元应虽大不了濯缨多少,却总爱摆长兄的架子。
“糟了,竟把自己表哥给忘了,这下不知要挨他多少骂。”窈窈悻悻地想。
衢月缓缓转过身,朝元应笑道“实在是抱歉,误了你们兄妹二人的约,不过你先离开也无妨,吾送窈窈回家便是了。”
元应看到衢月的脸,一时竟慌了神,双手合于前,匆忙道:“在下徐元应见过三皇子殿下。”
“这三皇子是何时改名的……”未等濯缨说完,元应便按着她的脖子朝衢月行了个大礼。“舍妹有眼不识泰山,还望三皇子见谅。”
衢月轻轻抬手示意徐家兄妹免礼。“无妨,吾方才与令妹聊得甚是投机。重新自我介绍一下,在下名隐,字衢月,徐娘子唤在下衢月就是了。”

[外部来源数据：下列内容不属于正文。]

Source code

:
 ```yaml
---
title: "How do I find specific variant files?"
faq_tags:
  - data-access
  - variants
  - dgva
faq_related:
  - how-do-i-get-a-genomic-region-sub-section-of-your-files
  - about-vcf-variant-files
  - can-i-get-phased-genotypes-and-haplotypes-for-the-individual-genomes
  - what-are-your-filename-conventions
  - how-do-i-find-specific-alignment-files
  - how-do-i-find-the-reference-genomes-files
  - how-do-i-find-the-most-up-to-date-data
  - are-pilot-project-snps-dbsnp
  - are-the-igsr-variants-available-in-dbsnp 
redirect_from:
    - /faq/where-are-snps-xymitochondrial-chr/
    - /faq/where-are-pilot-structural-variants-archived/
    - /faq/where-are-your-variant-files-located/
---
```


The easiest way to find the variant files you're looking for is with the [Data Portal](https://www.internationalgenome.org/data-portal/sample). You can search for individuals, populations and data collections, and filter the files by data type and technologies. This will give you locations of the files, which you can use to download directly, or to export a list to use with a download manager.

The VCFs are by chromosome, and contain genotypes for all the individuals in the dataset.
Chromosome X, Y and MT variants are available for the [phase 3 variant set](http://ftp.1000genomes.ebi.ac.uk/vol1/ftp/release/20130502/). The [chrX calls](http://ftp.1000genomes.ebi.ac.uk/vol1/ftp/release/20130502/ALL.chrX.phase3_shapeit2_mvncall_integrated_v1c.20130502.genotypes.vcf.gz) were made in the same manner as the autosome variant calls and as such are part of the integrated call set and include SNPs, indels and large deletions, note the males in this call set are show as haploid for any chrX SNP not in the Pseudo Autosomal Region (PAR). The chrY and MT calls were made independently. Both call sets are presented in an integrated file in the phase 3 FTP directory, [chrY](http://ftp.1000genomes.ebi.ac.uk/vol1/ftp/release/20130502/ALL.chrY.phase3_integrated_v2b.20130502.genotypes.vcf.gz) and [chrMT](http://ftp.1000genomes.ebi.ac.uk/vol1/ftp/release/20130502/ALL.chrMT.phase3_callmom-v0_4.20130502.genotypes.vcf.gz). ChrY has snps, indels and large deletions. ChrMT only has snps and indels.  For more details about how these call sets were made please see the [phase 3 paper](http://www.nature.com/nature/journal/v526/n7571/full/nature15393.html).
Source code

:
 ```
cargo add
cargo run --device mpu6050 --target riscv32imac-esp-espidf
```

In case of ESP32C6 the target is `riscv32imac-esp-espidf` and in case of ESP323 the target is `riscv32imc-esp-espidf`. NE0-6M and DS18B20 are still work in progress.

濯缨羞愧道“小女子有眼不识泰山,不仅失了礼数,还冲撞了三皇子,还请您多多海涵。小女子既已找到了家兄,就先告退了。”说罢,她向程隐胡乱地躬了躬身,便拉着徐元应匆匆离开了。元应慌乱之中,还不忘朝着三皇子的方向再行了一次作揖礼。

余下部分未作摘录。